While this book isn’t my absolute favorite of the series, it has some of the most brilliant moments in it.  Particularly, the conversion of Eustace, the help Aslan gives Lucy to fight temptation, the depiction of eternity, and the Lion, who is the Lamb, cooking fish for breakfast for the children (see John 21:5, 9-10).

Favorite Quotes

  1. …it is better to be a beggar than a slave (62).
  2. The very first tear he [Aslan] made was so deep that I thought it had gone right into my heart.  And when he began pulling the skin off, it hurt worse than anything I’ve ever felt…he peeled the beastly stuff right off…and threw me into the water (109).

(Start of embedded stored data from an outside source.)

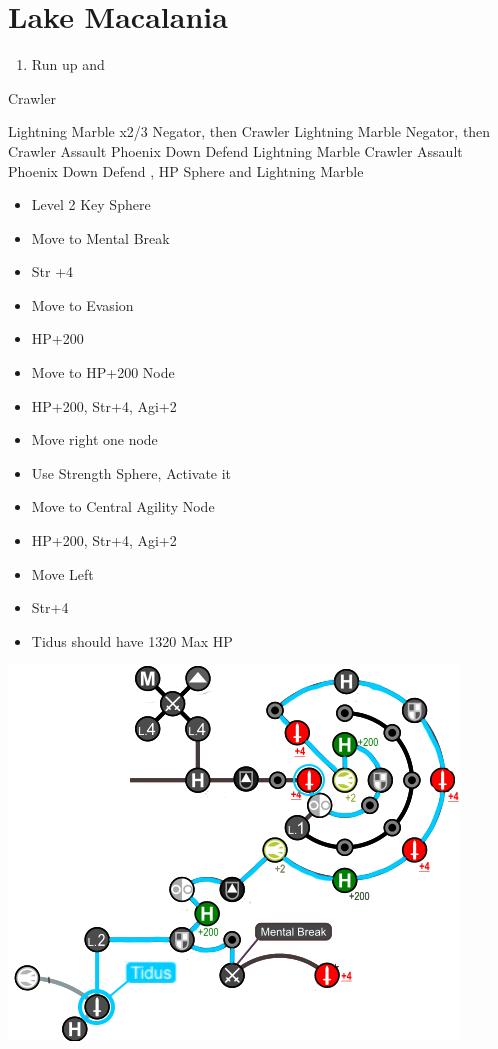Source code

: \chapter{Lake Macalania}

\begin{enumerate}
	\item Run up and \sd
\end{enumerate}
\begin{battle}[1600]{Crawler}
\begin{itemize}
	\switch{\tidus}{\rikku}
	\rikkuf Lightning Marble x2/3 Negator, then Crawler
	\kimahrif Lightning Marble Negator, then Crawler
	\enemyf Assault \rikku
	\luluf Phoenix Down \rikku
	\switch{\kimahri}{\yuna}
	\yunaf Defend
	\rikkuf Lightning Marble Crawler
	\enemyf Assault \rikku
	\luluf Phoenix Down \rikku
	\switch{\yuna}{\tidus}
	\tidusf Defend
	\rikkuf \od, HP Sphere and Lightning Marble
\end{itemize}
\end{battle}
\begin{spheregrid}
\begin{itemize}
	\tidusf
	\begin{itemize}
		\item Level 2 Key Sphere
		\item Move to Mental Break
		\item Str +4
		\item Move to Evasion
		\item HP+200
		\item Move to HP+200 Node
		\item HP+200, Str+4, Agi+2
		\item Move right one node
		\item Use Strength Sphere, Activate it
		\item Move to Central Agility Node
		\item HP+200, Str+4, Agi+2
		\item Move Left
		\item Str+4
		\item Tidus should have 1320 Max HP
	\end{itemize}
	\includegraphics[width=.8\columnwidth]{graphics/Tidus_post_crawler}
\end{itemize}
\end{spheregrid}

  3. To be strictly accurate, he began to be a different boy.  He had relapses.  There were still many days when he could be very tiresome.  But most of those I shall not notice.  The cure had begun (112).
  4. It’s always like that, you can’t keep him; it’s not as if he were a tame lion (162).
  5. Drinkable light.  We must be very near the end of the world now (229).
  6. You shall not please yourself with adventures as if you were a private person (239).
  7. The he took of his sword (“I shall need it no more,” he said) and flung it far away across the lilied sea (244).
  8. “There is a way into my country from all the worlds,” said the Lamb; but as he spoke his snowy white flushed into tawny gold and his size changed and he was Aslan himself, towering above them and scattering light from his mane (246-247).
  9. “But do not fear that, for I am the great Bridge Builder” (247).
  10. “It isn’t Narnia, you know,” sobbed Lucy.  “It’s you.  We shan’t meet you there.  And how can we live, never meeting you?” (247).
  11. “I am,” said Aslan.  “But there I have another name.  You must learn to know me by that name” (247).